Brief:
Line by line, output the data that follows exactly as written.

Saved data entries
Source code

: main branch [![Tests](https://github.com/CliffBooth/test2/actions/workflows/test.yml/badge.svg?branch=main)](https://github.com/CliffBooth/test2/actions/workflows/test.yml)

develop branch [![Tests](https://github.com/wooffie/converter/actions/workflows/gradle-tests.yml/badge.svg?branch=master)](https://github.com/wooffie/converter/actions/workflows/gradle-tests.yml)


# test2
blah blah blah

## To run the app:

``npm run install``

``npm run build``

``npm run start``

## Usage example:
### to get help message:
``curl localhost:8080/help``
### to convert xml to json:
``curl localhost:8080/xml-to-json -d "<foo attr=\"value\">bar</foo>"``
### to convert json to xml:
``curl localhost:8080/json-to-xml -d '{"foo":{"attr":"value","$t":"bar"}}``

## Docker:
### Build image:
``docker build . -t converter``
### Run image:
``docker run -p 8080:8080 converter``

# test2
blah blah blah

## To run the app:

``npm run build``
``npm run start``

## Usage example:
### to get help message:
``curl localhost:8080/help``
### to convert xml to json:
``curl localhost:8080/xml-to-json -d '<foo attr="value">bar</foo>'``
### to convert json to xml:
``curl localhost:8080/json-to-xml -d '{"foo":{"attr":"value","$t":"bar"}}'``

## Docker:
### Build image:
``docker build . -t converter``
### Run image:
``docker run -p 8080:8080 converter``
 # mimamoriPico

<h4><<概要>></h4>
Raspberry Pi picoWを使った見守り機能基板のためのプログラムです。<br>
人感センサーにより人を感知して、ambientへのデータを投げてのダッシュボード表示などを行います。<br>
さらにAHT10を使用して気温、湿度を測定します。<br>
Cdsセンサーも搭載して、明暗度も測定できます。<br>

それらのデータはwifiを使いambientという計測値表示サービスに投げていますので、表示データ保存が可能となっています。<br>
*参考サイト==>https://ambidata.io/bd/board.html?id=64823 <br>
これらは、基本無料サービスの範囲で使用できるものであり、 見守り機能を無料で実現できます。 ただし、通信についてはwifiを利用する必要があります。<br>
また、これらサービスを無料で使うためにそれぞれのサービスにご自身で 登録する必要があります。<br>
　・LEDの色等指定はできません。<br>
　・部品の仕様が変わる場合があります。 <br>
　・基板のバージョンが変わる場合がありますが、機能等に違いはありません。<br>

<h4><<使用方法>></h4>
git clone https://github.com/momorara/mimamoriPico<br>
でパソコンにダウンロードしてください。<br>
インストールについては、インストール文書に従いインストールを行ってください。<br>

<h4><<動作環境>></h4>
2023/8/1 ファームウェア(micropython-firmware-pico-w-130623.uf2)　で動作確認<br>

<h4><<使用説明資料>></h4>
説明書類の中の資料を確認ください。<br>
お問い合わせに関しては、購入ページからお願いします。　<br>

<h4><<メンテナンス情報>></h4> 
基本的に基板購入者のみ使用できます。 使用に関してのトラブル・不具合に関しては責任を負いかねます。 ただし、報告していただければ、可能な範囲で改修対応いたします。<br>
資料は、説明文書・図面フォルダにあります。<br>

Worked solution:
Source code

: main branch [![Tests](https://github.com/CliffBooth/test2/actions/workflows/test.yml/badge.svg?branch=main)](https://github.com/CliffBooth/test2/actions/workflows/test.yml)

develop branch [![Tests](https://github.com/wooffie/converter/actions/workflows/gradle-tests.yml/badge.svg?branch=master)](https://github.com/wooffie/converter/actions/workflows/gradle-tests.yml)


# test2
blah blah blah

## To run the app:

``npm run install``

``npm run build``

``npm run start``

## Usage example:
### to get help message:
``curl localhost:8080/help``
### to convert xml to json:
``curl localhost:8080/xml-to-json -d "<foo attr=\"value\">bar</foo>"``
### to convert json to xml:
``curl localhost:8080/json-to-xml -d '{"foo":{"attr":"value","$t":"bar"}}``

## Docker:
### Build image:
``docker build . -t converter``
### Run image:
``docker run -p 8080:8080 converter``

# test2
blah blah blah

## To run the app:

``npm run build``
``npm run start``

## Usage example:
### to get help message:
``curl localhost:8080/help``
### to convert xml to json:
``curl localhost:8080/xml-to-json -d '<foo attr="value">bar</foo>'``
### to convert json to xml:
``curl localhost:8080/json-to-xml -d '{"foo":{"attr":"value","$t":"bar"}}'``

## Docker:
### Build image:
``docker build . -t converter``
### Run image:
``docker run -p 8080:8080 converter``
 # mimamoriPico

<h4><<概要>></h4>
Raspberry Pi picoWを使った見守り機能基板のためのプログラムです。<br>
人感センサーにより人を感知して、ambientへのデータを投げてのダッシュボード表示などを行います。<br>
さらにAHT10を使用して気温、湿度を測定します。<br>
Cdsセンサーも搭載して、明暗度も測定できます。<br>

それらのデータはwifiを使いambientという計測値表示サービスに投げていますので、表示データ保存が可能となっています。<br>
*参考サイト==>https://ambidata.io/bd/board.html?id=64823 <br>
これらは、基本無料サービスの範囲で使用できるものであり、 見守り機能を無料で実現できます。 ただし、通信についてはwifiを利用する必要があります。<br>
また、これらサービスを無料で使うためにそれぞれのサービスにご自身で 登録する必要があります。<br>
　・LEDの色等指定はできません。<br>
　・部品の仕様が変わる場合があります。 <br>
　・基板のバージョンが変わる場合がありますが、機能等に違いはありません。<br>

<h4><<使用方法>></h4>
git clone https://github.com/momorara/mimamoriPico<br>
でパソコンにダウンロードしてください。<br>
インストールについては、インストール文書に従いインストールを行ってください。<br>

<h4><<動作環境>></h4>
2023/8/1 ファームウェア(micropython-firmware-pico-w-130623.uf2)　で動作確認<br>

<h4><<使用説明資料>></h4>
説明書類の中の資料を確認ください。<br>
お問い合わせに関しては、購入ページからお願いします。　<br>

<h4><<メンテナンス情報>></h4> 
基本的に基板購入者のみ使用できます。 使用に関してのトラブル・不具合に関しては責任を負いかねます。 ただし、報告していただければ、可能な範囲で改修対応いたします。<br>
資料は、説明文書・図面フォルダにあります。<br>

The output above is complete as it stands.